In your article on bow design trends (PS, January 2013), you feature a picture of a Gozzard to illustrate the downside of a long bowsprit while anchoring or in a dismasting.
Anchoring hasn’t been an issue with my Gozzard. I simply run the nylon snubber alongside the chain over the bow roller. If large waves become an issue, I can run the snubber directly to the bow cleats, but that hasn’t been necessary in 10 years and 4,000 miles. Of course, with a 6-foot bowsprit, theres little chance of marring the topsides while hoisting the anchor.

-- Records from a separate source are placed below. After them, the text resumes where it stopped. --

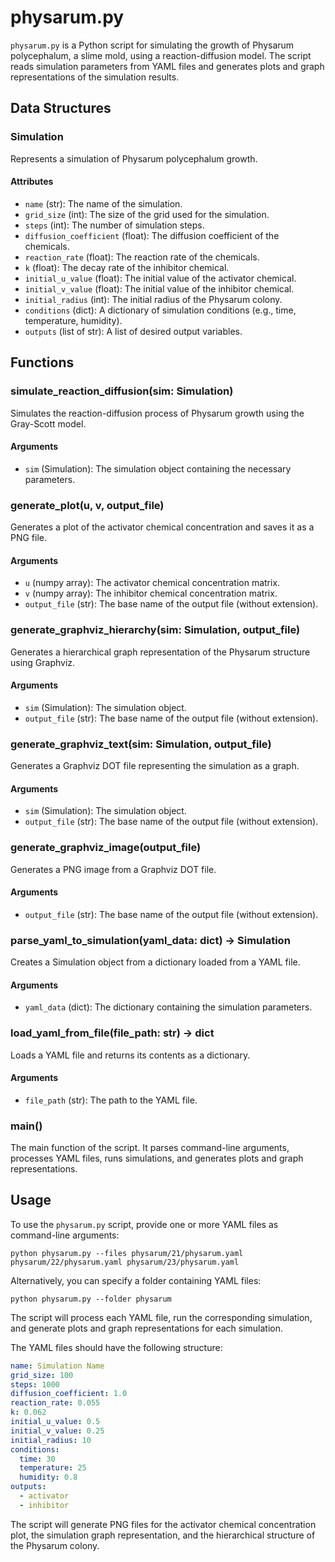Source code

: # physarum.py

`physarum.py` is a Python script for simulating the growth of Physarum polycephalum, a slime mold, using a reaction-diffusion model. The script reads simulation parameters from YAML files and generates plots and graph representations of the simulation results.

## Data Structures

### Simulation

Represents a simulation of Physarum polycephalum growth.

#### Attributes
- `name` (str): The name of the simulation.
- `grid_size` (int): The size of the grid used for the simulation.
- `steps` (int): The number of simulation steps.
- `diffusion_coefficient` (float): The diffusion coefficient of the chemicals.
- `reaction_rate` (float): The reaction rate of the chemicals.
- `k` (float): The decay rate of the inhibitor chemical.
- `initial_u_value` (float): The initial value of the activator chemical.
- `initial_v_value` (float): The initial value of the inhibitor chemical.
- `initial_radius` (int): The initial radius of the Physarum colony.
- `conditions` (dict): A dictionary of simulation conditions (e.g., time, temperature, humidity).
- `outputs` (list of str): A list of desired output variables.

## Functions

### simulate_reaction_diffusion(sim: Simulation)

Simulates the reaction-diffusion process of Physarum growth using the Gray-Scott model.

#### Arguments
- `sim` (Simulation): The simulation object containing the necessary parameters.

### generate_plot(u, v, output_file)

Generates a plot of the activator chemical concentration and saves it as a PNG file.

#### Arguments
- `u` (numpy array): The activator chemical concentration matrix.
- `v` (numpy array): The inhibitor chemical concentration matrix.
- `output_file` (str): The base name of the output file (without extension).

### generate_graphviz_hierarchy(sim: Simulation, output_file)

Generates a hierarchical graph representation of the Physarum structure using Graphviz.

#### Arguments
- `sim` (Simulation): The simulation object.
- `output_file` (str): The base name of the output file (without extension).

### generate_graphviz_text(sim: Simulation, output_file)

Generates a Graphviz DOT file representing the simulation as a graph.

#### Arguments
- `sim` (Simulation): The simulation object.
- `output_file` (str): The base name of the output file (without extension).

### generate_graphviz_image(output_file)

Generates a PNG image from a Graphviz DOT file.

#### Arguments
- `output_file` (str): The base name of the output file (without extension).

### parse_yaml_to_simulation(yaml_data: dict) -> Simulation

Creates a Simulation object from a dictionary loaded from a YAML file.

#### Arguments
- `yaml_data` (dict): The dictionary containing the simulation parameters.

### load_yaml_from_file(file_path: str) -> dict

Loads a YAML file and returns its contents as a dictionary.

#### Arguments
- `file_path` (str): The path to the YAML file.

### main()

The main function of the script. It parses command-line arguments, processes YAML files, runs simulations, and generates plots and graph representations.

## Usage

To use the `physarum.py` script, provide one or more YAML files as command-line arguments:

```
python physarum.py --files physarum/21/physarum.yaml physarum/22/physarum.yaml physarum/23/physarum.yaml
```

Alternatively, you can specify a folder containing YAML files:

```
python physarum.py --folder physarum
```

The script will process each YAML file, run the corresponding simulation, and generate plots and graph representations for each simulation.

The YAML files should have the following structure:

```yaml
name: Simulation Name
grid_size: 100
steps: 1000
diffusion_coefficient: 1.0
reaction_rate: 0.055
k: 0.062
initial_u_value: 0.5
initial_v_value: 0.25
initial_radius: 10
conditions:
  time: 30
  temperature: 25
  humidity: 0.8
outputs:
  - activator
  - inhibitor
```

The script will generate PNG files for the activator chemical concentration plot, the simulation graph representation, and the hierarchical structure of the Physarum colony.
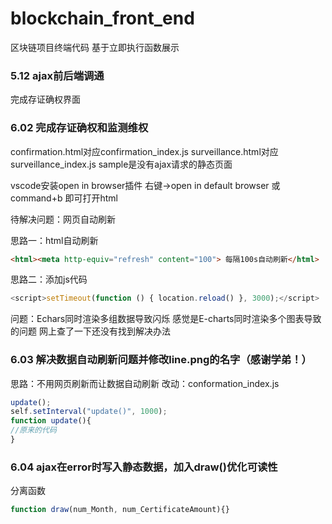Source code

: # blockchain_front_end
区块链项目终端代码 
基于立即执行函数展示

### 5.12 ajax前后端调通
完成存证确权界面

### 6.02 完成存证确权和监测维权
confirmation.html对应confirmation_index.js
surveillance.html对应surveillance_index.js
sample是没有ajax请求的静态页面

vscode安装open in browser插件 右键->open in default browser 或 command+b 即可打开html

待解决问题：网页自动刷新

思路一：html自动刷新 
```html
<html><meta http-equiv="refresh" content="100"> 每隔100s自动刷新</html>
```

思路二：添加js代码
```javascript
<script>setTimeout(function () { location.reload() }, 3000);</script>
```

问题：Echars同时渲染多组数据导致闪烁 感觉是E-charts同时渲染多个图表导致的问题 网上查了一下还没有找到解决办法

### 6.03 解决数据自动刷新问题并修改line.png的名字（感谢学弟！）
思路：不用网页刷新而让数据自动刷新 改动：conformation_index.js
```javascript
update();
self.setInterval("update()", 1000);
function update(){
//原来的代码
}
```

### 6.04 ajax在error时写入静态数据，加入draw()优化可读性
分离函数
```javascript
function draw(num_Month, num_CertificateAmount){}
```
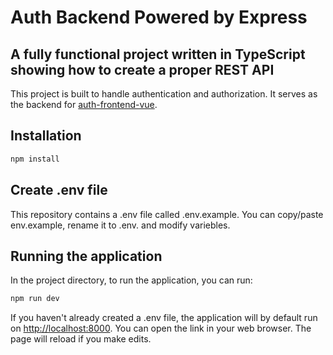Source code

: # Auth Backend Powered by Express

## A fully functional project written in TypeScript showing how to create a proper REST API

This project is built to handle authentication and authorization. It serves as the backend for [auth-frontend-vue](http://github.com/RickITKock/auth-frontend-vue).

## Installation

```bash
npm install
```

## Create .env file

This repository contains a .env file called .env.example. You can copy/paste env.example, rename it to .env. and modify variebles.

## Running the application

In the project directory, to run the application, you can run:

```bash
npm run dev
```

If you haven't already created a .env file, the application will by default run on [http://localhost:8000](http://localhost:8000).
You can open the link in your web browser. The page will reload if you make edits.
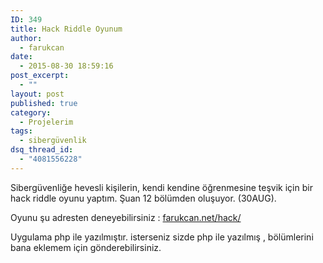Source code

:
 ```yaml
---
ID: 349
title: Hack Riddle Oyunum
author:
  - farukcan
date:
  - 2015-08-30 18:59:16
post_excerpt:
  - ""
layout: post
published: true
category:
  - Projelerim
tags:
  - sibergüvenlik
dsq_thread_id:
  - "4081556228"
---
```


Sibergüvenliğe hevesli kişilerin, kendi kendine öğrenmesine teşvik için bir hack riddle oyunu yaptım. Şuan 12 bölümden oluşuyor. (30AUG).

Oyunu şu adresten deneyebilirsiniz : <a href="http://farukcan.net/hack/">farukcan.net/hack/</a>

Uygulama php ile yazılmıştır. isterseniz sizde php ile yazılmış , bölümlerini bana eklemem için gönderebilirsiniz.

The Gozzard bowsprit, like the rest of the boat, is overbuilt. Alternatively, the robust bobstay fitting on the stem is designed with a hole to allow the snubber or mooring bridle to be attached directly to the strongest part of the boat at water level, while effectively increasing scope. This anchoring method removes any stress on the rollers, and chafing issues. Since the Gozzard is a cutter, the staysail stay will maintain the rigs integrity in the unlikely event of forestay failure.
Arion, Gozzard 44 MkII
Rock Hall, Md.
PS recommends confirming that the bobstay fitting is designed for extreme side loads before using it to moor.
Your February 2013 article on anchors supported my over-the-top enthusiasm for the Spade anchor. We used it for the last nine years from Maine to the Caribbean, and it never let us down.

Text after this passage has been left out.